In this case the employee was a marketing engineer and was travelling a lot. After being dismissed she had claimed for overtime payment, on the grounds that the way her working time was monitored was not compliant with the rules of the labour code and with the principle that the working time organization must guarantee employee’s safety and health. She had kept the evidence of her working time day per day, including the travel time when she was sent outside France.
The court of appeal, considering that the travel time was not rest, had judged that she did not benefit from the 11-hour rest when she was travelling. The court also noted that the employer had not organized one of the annual required meeting (a meeting during which employer and employee must discuss the work load, the organization of the working time, the combination between private and professional life, and the remuneration) and that after one other meeting the employer failed to remedy the excessive workload the employee had complained about.

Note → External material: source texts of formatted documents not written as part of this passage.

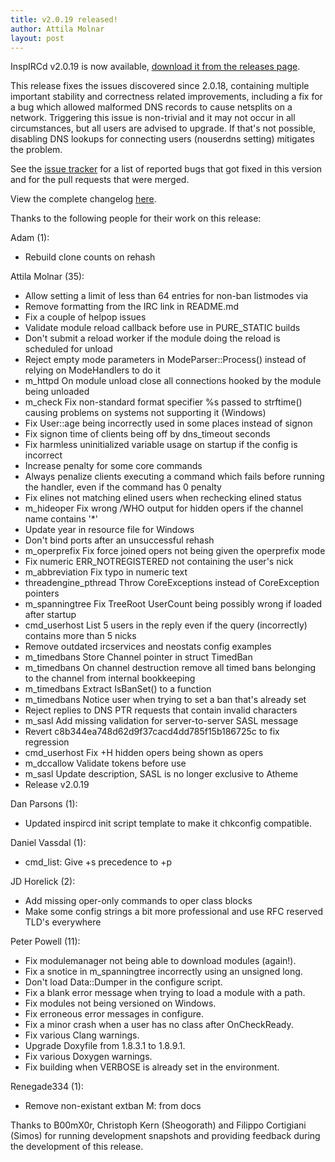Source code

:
 ```yaml
---
title: v2.0.19 released!
author: Attila Molnar
layout: post
---
```


InspIRCd v2.0.19 is now available, [download it from the releases page](https://github.com/inspircd/inspircd/releases).


This release fixes the issues discovered since 2.0.18, containing multiple important stability and correctness related improvements, including a fix for a bug which allowed malformed DNS records to cause netsplits on a network. Triggering this issue is non-trivial and it may not occur in all circumstances, but all users are advised to upgrade. If that's not possible, disabling DNS lookups for connecting users (nouserdns setting) mitigates the problem.

See the [issue tracker](https://github.com/inspircd/inspircd/issues?milestone=16&state=closed) for a list of reported bugs that got fixed in this version and for the pull requests that were merged.

View the complete changelog [here](https://github.com/inspircd/inspircd/compare/v2.0.18...v2.0.19).

Thanks to the following people for their work on this release:

Adam (1):

  - Rebuild clone counts on rehash

Attila Molnar (35):

  - Allow setting a limit of less than 64 entries for non-ban listmodes via <banlist>
  - Remove formatting from the IRC link in README.md
  - Fix a couple of helpop issues
  - Validate module reload callback before use in PURE_STATIC builds
  - Don't submit a reload worker if the module doing the reload is scheduled for unload
  - Reject empty mode parameters in ModeParser::Process() instead of relying on ModeHandlers to do it
  - m_httpd On module unload close all connections hooked by the module being unloaded
  - m_check Fix non-standard format specifier %s passed to strftime() causing problems on systems not supporting it (Windows)
  - Fix User::age being incorrectly used in some places instead of signon
  - Fix signon time of clients being off by dns_timeout seconds
  - Fix harmless uninitialized variable usage on startup if the config is incorrect
  - Increase penalty for some core commands
  - Always penalize clients executing a command which fails before running the handler, even if the command has 0 penalty
  - Fix elines not matching elined users when rechecking elined status
  - m_hideoper Fix wrong /WHO output for hidden opers if the channel name contains '*'
  - Update year in resource file for Windows
  - Don't bind ports after an unsuccessful rehash
  - m_operprefix Fix force joined opers not being given the operprefix mode
  - Fix numeric ERR_NOTREGISTERED not containing the user's nick
  - m_abbreviation Fix typo in numeric text
  - threadengine_pthread Throw CoreExceptions instead of CoreException pointers
  - m_spanningtree Fix TreeRoot UserCount being possibly wrong if loaded after startup
  - cmd_userhost List 5 users in the reply even if the query (incorrectly) contains more than 5 nicks
  - Remove outdated ircservices and neostats config examples
  - m_timedbans Store Channel pointer in struct TimedBan
  - m_timedbans On channel destruction remove all timed bans belonging to the channel from internal bookkeeping
  - m_timedbans Extract IsBanSet() to a function
  - m_timedbans Notice user when trying to set a ban that's already set
  - Reject replies to DNS PTR requests that contain invalid characters
  - m_sasl Add missing validation for server-to-server SASL message
  - Revert c8b344ea748d62d9f37cacd4dd785f15b186725c to fix regression
  - cmd_userhost Fix +H hidden opers being shown as opers
  - m_dccallow Validate tokens before use
  - m_sasl Update description, SASL is no longer exclusive to Atheme
  - Release v2.0.19

Dan Parsons (1):

  - Updated inspircd init script template to make it chkconfig compatible.

Daniel Vassdal (1):

  - cmd_list: Give +s precedence to +p

JD Horelick (2):

  - Add missing oper-only commands to oper class blocks
  - Make some config strings a bit more professional and use RFC reserved TLD's everywhere

Peter Powell (11):

  - Fix modulemanager not being able to download modules (again!).
  - Fix a snotice in m_spanningtree incorrectly using an unsigned long.
  - Don't load Data::Dumper in the configure script.
  - Fix a blank error message when trying to load a module with a path.
  - Fix modules not being versioned on Windows.
  - Fix erroneous error messages in configure.
  - Fix a minor crash when a user has no class after OnCheckReady.
  - Fix various Clang warnings.
  - Upgrade Doxyfile from 1.8.3.1 to 1.8.9.1.
  - Fix various Doxygen warnings.
  - Fix building when VERBOSE is already set in the environment.

Renegade334 (1):

  - Remove non-existant extban M: from docs


Thanks to B00mX0r, Christoph Kern (Sheogorath) and Filippo Cortigiani (Simos) for running development snapshots and providing feedback during the development of this release.
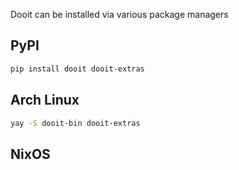 Dooit can be installed via various package managers

## PyPI

```bash
pip install dooit dooit-extras
```

## Arch Linux

```bash
yay -S dooit-bin dooit-extras
```

## NixOS

```nix

```
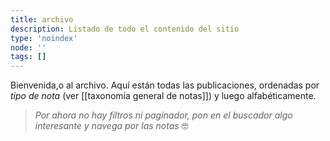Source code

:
 ```yaml
---
title: archivo
description: Listado de todo el contenido del sitio
type: 'noindex'
node: ''
tags: []
---
```


Bienvenida,o al archivo. Aquí están todas las publicaciones, ordenadas por *tipo de nota* (ver [[taxonomía general de notas]]) y luego alfabéticamente.

>*Por ahora no hay filtros ni paginador, pon en el buscador algo interesante y navega por las notas* 🤓

<posts-archive />
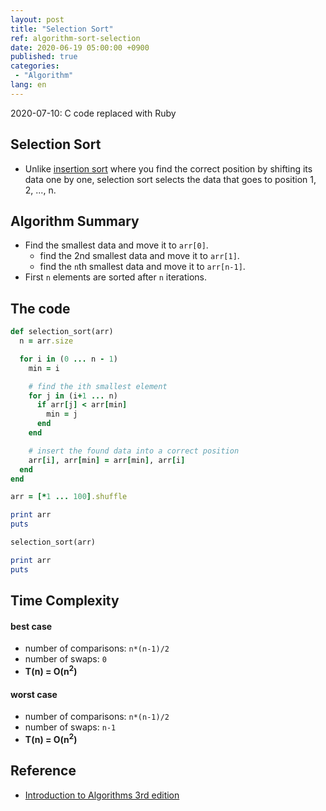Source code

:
 ```yaml
---
layout: post
title: "Selection Sort"
ref: algorithm-sort-selection
date: 2020-06-19 05:00:00 +0900
published: true
categories:
 - "Algorithm"
lang: en
---
```


<div class="updated">
2020-07-10: C code replaced with Ruby
</div>

## Selection Sort
- Unlike [insertion sort](./en-algorithm-sorting-insertion) where you find the correct position by shifting its data one by one, selection sort selects the data that goes to position 1, 2, ..., n.

<div class="divider"></div>

## Algorithm Summary
- Find the smallest data and move it to `arr[0]`.
  + find the 2nd smallest data and move it to `arr[1]`.
  + find the `n`th smallest data and  move it to `arr[n-1]`.
- First `n` elements are sorted after `n` iterations.

<div class="divider"></div>

## The code

```rb
def selection_sort(arr)
  n = arr.size

  for i in (0 ... n - 1)
    min = i

    # find the ith smallest element
    for j in (i+1 ... n)
      if arr[j] < arr[min]
        min = j
      end
    end

    # insert the found data into a correct position
    arr[i], arr[min] = arr[min], arr[i]
  end
end

arr = [*1 ... 100].shuffle

print arr
puts

selection_sort(arr)

print arr
puts
```


<div class="divider"></div>

## Time Complexity

#### best case
- number of comparisons: `n*(n-1)/2`
- number of swaps: `0`
- <b>T(n) = O(n<sup>2</sup>)</b>

#### worst case
- number of comparisons: `n*(n-1)/2`
- number of swaps: `n-1`
- <b>T(n) = O(n<sup>2</sup>)</b>

<div class="divider"></div>

## Reference
- [Introduction to Algorithms 3rd edition](https://www.amazon.com/Introduction-Algorithms-3rd-MIT-Press/dp/0262033844)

For these reasons the court of appeal judged that the agreement on forfait jours was null and void, and condemned the employer to pay the hours worked in excess of the 35 hours weekly legal threshold, for a total amount of more than 66,000 €.
Before the Supreme court, the employer argued that the travel time is not working time, as provided by law, and had been compensated as provided by the labour code. Hence the employer argued that it could not be taken into account to check whether the employee had benefited from the 11-hour rest. The Supreme Court rejected this contestation and confirmed the decision of the court of appeal.
Employers must make sure that the travels of their executives are organized properly and that the employee actually benefits from 11 hours rest on destination. Otherwise this may entail nullification of the agreement on forfait jours.